This article is published in number 5 of Vanity Fair on newsstands until February 2, 2021
The apologies given by Emanuele Filiberto di Savoia for the racial laws signed eighty-two years ago by the great-grandfather Vittorio Emanuele III – not exactly timely – seem to me one of the most dignified acts of an ex-boy whom I have seen jumping from a reality show to the political carousel (with the list of Values ​​and the Future), at the Sanremo stage, in the inexhaustible search for whatever public dimension.
The apologies have been accepted more no than yes, and I have seen esteemed intellectuals pressured and, on the usual social networks, copious crowds of faceless, armed with contempt in demanding an apology also for support for the fascist dictatorship, colonialism, war.
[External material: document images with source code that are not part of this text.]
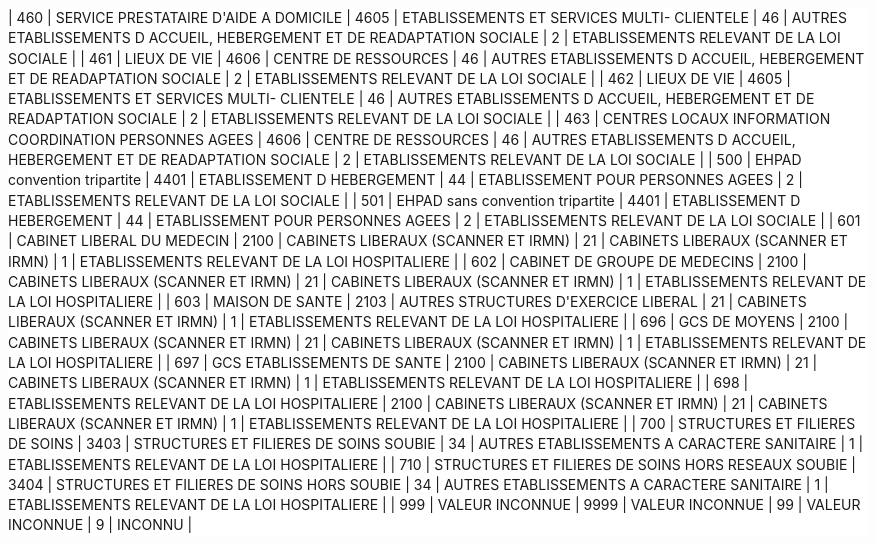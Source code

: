 |           460 | SERVICE PRESTATAIRE D'AIDE A DOMICILE                                                            |          4605 | ETABLISSEMENTS ET SERVICES MULTI- CLIENTELE                                                          |            46 | AUTRES ETABLISSEMENTS D ACCUEIL, HEBERGEMENT ET DE READAPTATION SOCIALE    |             2 | ETABLISSEMENTS RELEVANT DE LA LOI SOCIALE      |
|           461 | LIEUX DE VIE                                                                                     |          4606 | CENTRE DE RESSOURCES                                                                                 |            46 | AUTRES ETABLISSEMENTS D ACCUEIL, HEBERGEMENT ET DE READAPTATION SOCIALE    |             2 | ETABLISSEMENTS RELEVANT DE LA LOI SOCIALE      |
|           462 | LIEUX DE VIE                                                                                     |          4605 | ETABLISSEMENTS ET SERVICES MULTI- CLIENTELE                                                          |            46 | AUTRES ETABLISSEMENTS D ACCUEIL, HEBERGEMENT ET DE READAPTATION SOCIALE    |             2 | ETABLISSEMENTS RELEVANT DE LA LOI SOCIALE      |
|           463 | CENTRES LOCAUX INFORMATION COORDINATION PERSONNES AGEES                                          |          4606 | CENTRE DE RESSOURCES                                                                                 |            46 | AUTRES ETABLISSEMENTS D ACCUEIL, HEBERGEMENT ET DE READAPTATION SOCIALE    |             2 | ETABLISSEMENTS RELEVANT DE LA LOI SOCIALE      |
|           500 | EHPAD convention tripartite                                                                      |          4401 | ETABLISSEMENT D HEBERGEMENT                                                                          |            44 | ETABLISSEMENT POUR PERSONNES AGEES                                         |             2 | ETABLISSEMENTS RELEVANT DE LA LOI SOCIALE      |
|           501 | EHPAD sans convention tripartite                                                                 |          4401 | ETABLISSEMENT D HEBERGEMENT                                                                          |            44 | ETABLISSEMENT POUR PERSONNES AGEES                                         |             2 | ETABLISSEMENTS RELEVANT DE LA LOI SOCIALE      |
|           601 | CABINET LIBERAL DU MEDECIN                                                                       |          2100 | CABINETS LIBERAUX (SCANNER ET IRMN)                                                                  |            21 | CABINETS LIBERAUX (SCANNER ET IRMN)                                        |             1 | ETABLISSEMENTS RELEVANT DE LA LOI HOSPITALIERE |
|           602 | CABINET DE GROUPE DE MEDECINS                                                                    |          2100 | CABINETS LIBERAUX (SCANNER ET IRMN)                                                                  |            21 | CABINETS LIBERAUX (SCANNER ET IRMN)                                        |             1 | ETABLISSEMENTS RELEVANT DE LA LOI HOSPITALIERE |
|           603 | MAISON DE SANTE                                                                                  |          2103 | AUTRES STRUCTURES D'EXERCICE LIBERAL                                                                 |            21 | CABINETS LIBERAUX (SCANNER ET IRMN)                                        |             1 | ETABLISSEMENTS RELEVANT DE LA LOI HOSPITALIERE |
|           696 | GCS DE MOYENS                                                                                    |          2100 | CABINETS LIBERAUX (SCANNER ET IRMN)                                                                  |            21 | CABINETS LIBERAUX (SCANNER ET IRMN)                                        |             1 | ETABLISSEMENTS RELEVANT DE LA LOI HOSPITALIERE |
|           697 | GCS ETABLISSEMENTS DE SANTE                                                                      |          2100 | CABINETS LIBERAUX (SCANNER ET IRMN)                                                                  |            21 | CABINETS LIBERAUX (SCANNER ET IRMN)                                        |             1 | ETABLISSEMENTS RELEVANT DE LA LOI HOSPITALIERE |
|           698 | ETABLISSEMENTS RELEVANT DE LA LOI HOSPITALIERE                                                   |          2100 | CABINETS LIBERAUX (SCANNER ET IRMN)                                                                  |            21 | CABINETS LIBERAUX (SCANNER ET IRMN)                                        |             1 | ETABLISSEMENTS RELEVANT DE LA LOI HOSPITALIERE |
|           700 | STRUCTURES ET FILIERES DE SOINS                                                                  |          3403 | STRUCTURES ET FILIERES DE SOINS SOUBIE                                                               |            34 | AUTRES ETABLISSEMENTS A CARACTERE SANITAIRE                                |             1 | ETABLISSEMENTS RELEVANT DE LA LOI HOSPITALIERE |
|           710 | STRUCTURES ET FILIERES DE SOINS HORS RESEAUX SOUBIE                                              |          3404 | STRUCTURES ET FILIERES DE SOINS HORS SOUBIE                                                          |            34 | AUTRES ETABLISSEMENTS A CARACTERE SANITAIRE                                |             1 | ETABLISSEMENTS RELEVANT DE LA LOI HOSPITALIERE |
|           999 | VALEUR INCONNUE                                                                                  |          9999 | VALEUR INCONNUE                                                                                      |            99 | VALEUR INCONNUE                                                            |             9 | INCONNU                                        |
Excuses that would not be useless if in asking them one did not grasp the corroborating tendency to detach oneself from history in order to attribute to someone else the exclusive blame for sins to which no one should be stranger. That each people is the architect of their own destiny (and, perhaps, of their own government) is a truth never taken into consideration. Benito Mussolini has dominated twenty years, in the assent or surrender of the vast majority, nor do the history books report any resistance, if not residual, to the infamy of anti-Semitism, especially its daily consequences, while they report an enthusiasm perhaps of manner but collective on returning to the trenches. They are not just black and white photos or documentaries of the Istituto Luce, they are our fathers and our grandparents. And it does not escape that they have less responsibility than a King, but as long as each of us considers himself a victim rather than a protagonist of the story, the only result will be to have pre-established the alibi to be presented to conscience.